[Start of section]

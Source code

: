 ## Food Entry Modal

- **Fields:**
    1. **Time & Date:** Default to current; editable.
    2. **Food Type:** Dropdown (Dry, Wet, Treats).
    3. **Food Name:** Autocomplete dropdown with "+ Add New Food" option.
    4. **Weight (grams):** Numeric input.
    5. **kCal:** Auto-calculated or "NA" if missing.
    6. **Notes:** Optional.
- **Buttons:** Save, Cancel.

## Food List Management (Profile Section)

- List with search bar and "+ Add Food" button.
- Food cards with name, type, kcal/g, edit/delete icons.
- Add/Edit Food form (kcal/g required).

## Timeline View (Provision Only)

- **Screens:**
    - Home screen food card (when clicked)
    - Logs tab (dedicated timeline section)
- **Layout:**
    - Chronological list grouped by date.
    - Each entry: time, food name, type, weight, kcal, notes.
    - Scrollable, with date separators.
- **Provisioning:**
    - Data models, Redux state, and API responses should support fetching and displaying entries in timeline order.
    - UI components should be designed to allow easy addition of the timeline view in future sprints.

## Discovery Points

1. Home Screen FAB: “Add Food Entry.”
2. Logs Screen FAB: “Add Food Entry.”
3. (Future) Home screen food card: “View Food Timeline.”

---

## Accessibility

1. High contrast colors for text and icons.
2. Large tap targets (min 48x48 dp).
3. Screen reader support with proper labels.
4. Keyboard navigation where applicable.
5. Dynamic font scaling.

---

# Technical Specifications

[End of section]

§ **What is required**
All that is wanted is an exact copy of the lines above from the one with "## Food List Management (Profile Section)" through the one with "5. Dynamic font scaling.", with both ends included.

§ **Result of the exercise**
## Food List Management (Profile Section)

- List with search bar and "+ Add Food" button.
- Food cards with name, type, kcal/g, edit/delete icons.
- Add/Edit Food form (kcal/g required).

## Timeline View (Provision Only)

- **Screens:**
    - Home screen food card (when clicked)
    - Logs tab (dedicated timeline section)
- **Layout:**
    - Chronological list grouped by date.
    - Each entry: time, food name, type, weight, kcal, notes.
    - Scrollable, with date separators.
- **Provisioning:**
    - Data models, Redux state, and API responses should support fetching and displaying entries in timeline order.
    - UI components should be designed to allow easy addition of the timeline view in future sprints.

## Discovery Points

1. Home Screen FAB: “Add Food Entry.”
2. Logs Screen FAB: “Add Food Entry.”
3. (Future) Home screen food card: “View Food Timeline.”

---

## Accessibility

1. High contrast colors for text and icons.
2. Large tap targets (min 48x48 dp).
3. Screen reader support with proper labels.
4. Keyboard navigation where applicable.
5. Dynamic font scaling.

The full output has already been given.